De fait, vous en avez assez du mensonge organisé, de la
réalité inversée, des grimaces qui singent
la vraie vie et achèvent de l'appauvrir. Vous luttez déjà,
consciemment ou non, pour une société où le
droit de communication réelle appartienne à tous,
où chacun puisse faire connaître ce qui le concerne
grâce à la libre disposition des techniques (imprimeries,
télécommunications), où la construction d'une
vie passionnante liquide la nécessité de tenir un
rôle et d'accorder plus de poids à l'apparence qu'au
vécu authentique. (Voir III, 40 à 46).
8. Vous arrive-t-il d'éprouver le sentiment désagréable
qu'en dehors de rares moments vous ne vous appartenez pas, vous
devenez étranger à vous-même ?
Dans ce cas, vous avez compris que :
a) A travers chacun de nos gestes - mécanisés, répétés,
séparés les uns des autres - le temps s'émiette
et, morceau par morceau, nous arrache à nous-mêmes.

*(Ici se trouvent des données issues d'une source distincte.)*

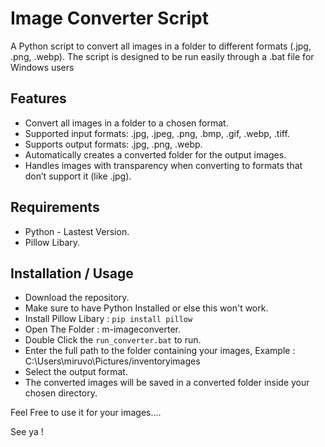 # Image Converter Script

A Python script to convert all images in a folder to different formats (.jpg, .png, .webp). The script is designed to be run easily through a .bat file for Windows users

## Features
- Convert all images in a folder to a chosen format.
- Supported input formats: .jpg, .jpeg, .png, .bmp, .gif, .webp, .tiff.
- Supports output formats: .jpg, .png, .webp.
- Automatically creates a converted folder for the output images.
- Handles images with transparency when converting to formats that don’t support it (like .jpg).

## Requirements
- Python - Lastest Version. 
- Pillow Libary.

## Installation / Usage
- Download the repository.
- Make sure to have Python Installed or else this won't work.
- Install Pillow Libary : `pip install pillow`
- Open The Folder : m-imageconverter.
- Double Click the `run_converter.bat` to run.
- Enter the full path to the folder containing your images, Example : C:\Users\miruvo\Pictures/inventoryimages
- Select the output format.
- The converted images will be saved in a converted folder inside your chosen directory.


Feel Free to use it for your images....

See ya !
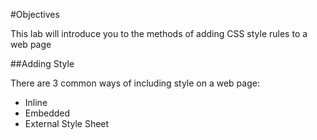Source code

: #Objectives

This lab will introduce you to the methods of adding CSS style rules to a web page

##Adding Style

There are 3 common ways of including style on a web page:

- Inline
- Embedded
- External Style Sheet
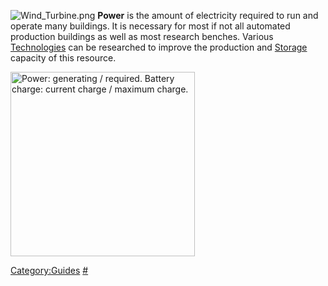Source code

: ![](Wind_Turbine.png "Wind_Turbine.png") **Power** is the amount of
electricity required to run and operate many buildings. It is necessary
for most if not all automated production buildings as well as most
research benches. Various [Technologies](Technology.md "wikilink") can be
researched to improve the production and [Storage](Storage.md "wikilink")
capacity of this resource. 







<img src="Power_bars.png"
title="Power: generating / required. Battery charge: current charge / maximum charge."
width="295" height="295"
alt="Power: generating / required. Battery charge: current charge / maximum charge." />

[Category:Guides](Category:Guides "wikilink")
[\#](Category:Buildings "wikilink")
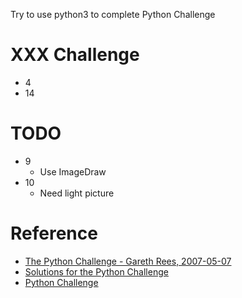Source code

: Try to use python3 to complete Python Challenge


XXX Challenge
=============
- 4
- 14

TODO
====
- 9
  - Use ImageDraw
- 10
  - Need light picture

Reference
=========

- [The Python Challenge - Gareth Rees, 2007-05-07](http://garethrees.org/2007/05/07/python-challenge/)
- [Solutions for the Python Challenge](http://holger.thoelking.name/python-challenge/all)
- [Python Challenge](http://www.pythonchallenge.com)
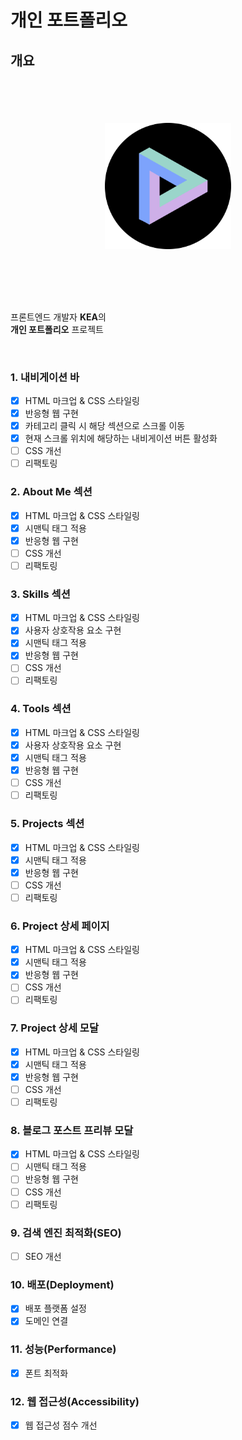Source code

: # 개인 포트폴리오

## 개요

<br>
<br>
<img src="./assets/readme/kea_penrose_resized.png" alt="프로필 이미지" style="display: block; margin-right: auto; margin-left: auto; margin-top: 35px; margin-bottom: 50px; width: 40%;">
<br>
<br>
<p>프론트엔드 개발자 <strong>KEA</strong>의<br><strong>개인 포트폴리오</strong> 프로젝트</p>
<br>

### 1. 내비게이션 바

- [x] HTML 마크업 & CSS 스타일링
- [x] 반응형 웹 구현
- [x] 카테고리 클릭 시 해당 섹션으로 스크롤 이동
- [x] 현재 스크롤 위치에 해당하는 내비게이션 버튼 활성화
- [ ] CSS 개선
- [ ] 리팩토링

### 2. About Me 섹션

- [x] HTML 마크업 & CSS 스타일링
- [x] 시맨틱 태그 적용
- [x] 반응형 웹 구현
- [ ] CSS 개선
- [ ] 리팩토링

### 3. Skills 섹션

- [x] HTML 마크업 & CSS 스타일링
- [x] 사용자 상호작용 요소 구현
- [x] 시맨틱 태그 적용
- [x] 반응형 웹 구현
- [ ] CSS 개선
- [ ] 리팩토링

### 4. Tools 섹션

- [x] HTML 마크업 & CSS 스타일링
- [x] 사용자 상호작용 요소 구현
- [x] 시맨틱 태그 적용
- [x] 반응형 웹 구현
- [ ] CSS 개선
- [ ] 리팩토링

### 5. Projects 섹션

- [x] HTML 마크업 & CSS 스타일링
- [x] 시맨틱 태그 적용
- [x] 반응형 웹 구현
- [ ] CSS 개선
- [ ] 리팩토링

### 6. Project 상세 페이지

- [x] HTML 마크업 & CSS 스타일링
- [x] 시맨틱 태그 적용
- [x] 반응형 웹 구현
- [ ] CSS 개선
- [ ] 리팩토링

### 7. Project 상세 모달

- [x] HTML 마크업 & CSS 스타일링
- [x] 시맨틱 태그 적용
- [x] 반응형 웹 구현
- [ ] CSS 개선
- [ ] 리팩토링

### 8. 블로그 포스트 프리뷰 모달

- [x] HTML 마크업 & CSS 스타일링
- [ ] 시맨틱 태그 적용
- [ ] 반응형 웹 구현
- [ ] CSS 개선
- [ ] 리팩토링

### 9. 검색 엔진 최적화(SEO)

- [ ] SEO 개선

### 10. 배포(Deployment)

- [x] 배포 플랫폼 설정
- [x] 도메인 연결

### 11. 성능(Performance)

- [x] 폰트 최적화

### 12. 웹 접근성(Accessibility)

- [x] 웹 접근성 점수 개선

Et ces temps morts se reproduisent et s accumulent en travaillant
et en nous faisant travailler pour la reproduction et l'accumulation
des marchandises.
b) Le vieillissement n'est rien d'autre aujourd'hui que l'accroissement
des temps morts, du temps où la vie se perd.
C'est pourquoi il n'y a plus ni jeunes ni vieux mais des individus
plus ou moins vivants. Nos ennemis sont ceux qui croient et font
croire que le changement global est impossible, ce sont les morts
qui nous gouvernent et les morts qui se laissent gouverner.

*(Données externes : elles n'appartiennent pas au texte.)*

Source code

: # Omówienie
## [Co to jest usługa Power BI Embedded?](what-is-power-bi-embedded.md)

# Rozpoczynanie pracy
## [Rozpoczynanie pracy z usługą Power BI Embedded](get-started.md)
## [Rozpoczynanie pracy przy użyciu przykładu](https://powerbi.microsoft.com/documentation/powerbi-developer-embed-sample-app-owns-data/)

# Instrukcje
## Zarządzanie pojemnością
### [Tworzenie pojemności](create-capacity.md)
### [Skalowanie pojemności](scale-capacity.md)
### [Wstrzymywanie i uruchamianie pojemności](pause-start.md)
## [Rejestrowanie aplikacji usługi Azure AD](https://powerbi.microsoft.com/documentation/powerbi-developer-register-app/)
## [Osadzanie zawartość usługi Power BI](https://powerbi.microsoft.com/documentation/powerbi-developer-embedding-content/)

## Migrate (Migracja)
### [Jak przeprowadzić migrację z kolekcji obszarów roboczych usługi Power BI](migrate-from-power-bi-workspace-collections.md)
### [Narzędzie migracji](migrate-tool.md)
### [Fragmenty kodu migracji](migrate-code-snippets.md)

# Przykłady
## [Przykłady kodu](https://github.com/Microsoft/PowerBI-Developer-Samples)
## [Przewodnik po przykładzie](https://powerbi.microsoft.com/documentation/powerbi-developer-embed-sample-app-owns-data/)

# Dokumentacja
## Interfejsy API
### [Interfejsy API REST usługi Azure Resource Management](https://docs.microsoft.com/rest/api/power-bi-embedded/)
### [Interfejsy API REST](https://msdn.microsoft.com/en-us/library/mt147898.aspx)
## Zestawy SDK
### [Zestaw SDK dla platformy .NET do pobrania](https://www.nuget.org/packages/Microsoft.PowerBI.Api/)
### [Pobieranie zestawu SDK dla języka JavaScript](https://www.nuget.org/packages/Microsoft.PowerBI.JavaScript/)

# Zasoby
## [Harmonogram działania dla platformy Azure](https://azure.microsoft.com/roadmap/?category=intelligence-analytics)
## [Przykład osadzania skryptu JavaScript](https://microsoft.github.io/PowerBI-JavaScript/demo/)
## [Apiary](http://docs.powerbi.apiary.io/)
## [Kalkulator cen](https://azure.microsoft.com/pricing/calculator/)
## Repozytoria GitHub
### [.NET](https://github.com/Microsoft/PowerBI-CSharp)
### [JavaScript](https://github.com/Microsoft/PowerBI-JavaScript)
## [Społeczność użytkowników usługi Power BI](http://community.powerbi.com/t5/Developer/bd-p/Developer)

c) Nous travaillons, mangeons, lisons, dormons, consommons, prenons
des loisirs, absorbons de la culture, recevons des soins, et ainsi
nous survivons comme des plantes d'appartement. Nous survivons contre
tout ce qui nous incite à vivre.
Nous survivons pour un système totalitaire et inhumain -
une religion de choses et d'images - qui nous récupère
presque partout et presque toujours pour augmenter les profits et
les pouvoirs en miettes de la classe bureaucratico-bourgeoise.

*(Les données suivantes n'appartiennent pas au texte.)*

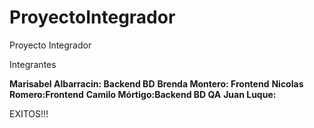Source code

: # ProyectoIntegrador
Proyecto Integrador

Integrantes

**Marisabel Albarracin: Backend BD**
**Brenda Montero: Frontend**
**Nicolas Romero:Frontend**
**Camilo Mórtigo:Backend BD QA**
**Juan Luque:**

EXITOS!!!
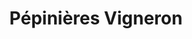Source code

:---
title: "Pépinières Vigneron"
url: /montemboeuf/pepinieres-vigneron/
shop: centre de jardinage
---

d) Nous serions simplement ce qui fait survivre le système
marchand si parfois nous ne redevenions soudain nous- mêmes,
si nous n'étions saisis par l'envie de vivre passionnément.
Au lieu d'être vécus par procuration, par images interposées,
les moments authentiquement vécus et le plaisir sans réserve,
allié au refus de ce qui l'entrave ou le falsifie, sont autant
de coups portés au système spectaculaire-marchand.
Il suffit de leur donner plus de cohérence pour les étendre,
les multiplier et les renforcer.
e) En créant passionnément les conditions favorables
au développement des passions, nous voulons détruire
ce qui nous détruit. La révolution est la passion
qui permet toutes les autres. Passion sans révolution n'est
que ruine du plaisir.
De fait, vous en avez assez de traîner de temps morts en
contraintes. Et vous luttez déjà, consciemment ou
non, pour une société dont la base ne sera plus la
course au profit et au pouvoir mais la recherche et l'harmonisation
des passions à vivre. (Voir III, 75 à 92).
9. Avez-vous déjà éprouvé le désir
de détruire par le feu une usine de distribution (supermarché,
magasin à grande surface, entrepôt) ?
Dans ce cas, vous avez compris que :
a) La vraie pollution est la pollution par la marchandise universalisée,
étendue à tous les aspects de la vie. Chaque marchandise
exposée dans un supermarché est l'éloge cynique
de l'oppression salariale, du mensonge qui fait vendre, de l'échange,
du chef et du flic qui servent à les protéger.
b) L'exposition des marchandises est un moment de la survie et
la glorification de sa misère éloge de la vie perdue
en heures de travail forcé ; des sacrifices consentis pour
acheter de la merde (nourriture trafiquée, gadgets, voitures-cercueils,
cages d'habitation, objets conçus pour se déglinguer...)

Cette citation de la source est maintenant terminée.